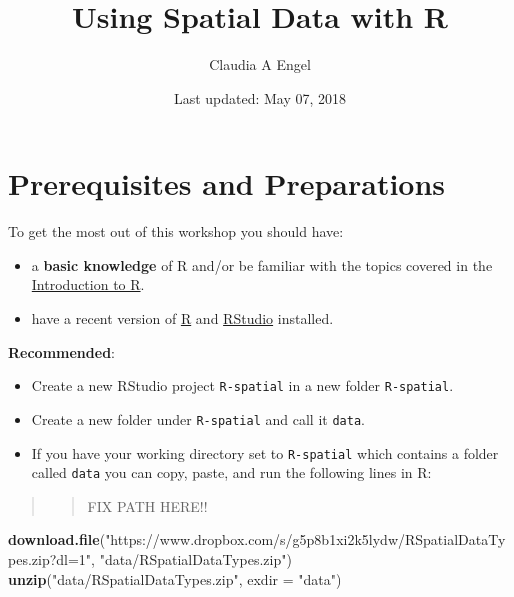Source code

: \documentclass[]{book}
\title{Using Spatial Data with R}
\author{Claudia A Engel}
\date{Last updated: May 07, 2018}
\newenvironment{Shaded}{\begin{snugshade}}{\end{snugshade}}
\newcommand{\KeywordTok}[1]{\textcolor[rgb]{0.13,0.29,0.53}{\textbf{#1}}}
\newcommand{\DataTypeTok}[1]{\textcolor[rgb]{0.13,0.29,0.53}{#1}}
\newcommand{\StringTok}[1]{\textcolor[rgb]{0.31,0.60,0.02}{#1}}
\newcommand{\NormalTok}[1]{#1}
\providecommand{\tightlist}{%
  \setlength{\itemsep}{0pt}\setlength{\parskip}{0pt}}
\theoremstyle{definition}
\theoremstyle{definition}
\theoremstyle{definition}
\theoremstyle{remark}
\begin{document}
\maketitle

{
\setcounter{tocdepth}{1}
\tableofcontents
}
\chapter*{Prerequisites and
Preparations}\label{prerequisites-and-preparations}

To get the most out of this workshop you should have:

\begin{itemize}
\tightlist
\item
  a \textbf{basic knowledge} of R and/or be familiar with the topics
  covered in the \href{https://cengel.github.io/R-intro/}{Introduction
  to R}.
\item
  have a recent version of \href{https://cran.r-project.org/}{R} and
  \href{https://www.rstudio.com/}{RStudio} installed.
\end{itemize}

\textbf{Recommended}:

\begin{itemize}
\item
  Create a new RStudio project \texttt{R-spatial} in a new folder
  \texttt{R-spatial}.
\item
  Create a new folder under \texttt{R-spatial} and call it
  \texttt{data}.
\item
  If you have your working directory set to \texttt{R-spatial} which
  contains a folder called \texttt{data} you can copy, paste, and run
  the following lines in R:
\end{itemize}

\begin{quote}
\begin{quote}
FIX PATH HERE!!
\end{quote}
\end{quote}

\begin{Shaded}
\begin{Highlighting}[]
\KeywordTok{download.file}\NormalTok{(}\StringTok{"https://www.dropbox.com/s/g5p8b1xi2k5lydw/RSpatialDataTypes.zip?dl=1"}\NormalTok{, }\StringTok{"data/RSpatialDataTypes.zip"}\NormalTok{)}
\KeywordTok{unzip}\NormalTok{(}\StringTok{"data/RSpatialDataTypes.zip"}\NormalTok{, }\DataTypeTok{exdir =} \StringTok{"data"}\NormalTok{)}
\end{Highlighting}
\end{Shaded}
\end{document}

=====

**Problem requirements**.
The answer is a number only: how many lines of the data above include "folder"?

**Task answer**.
3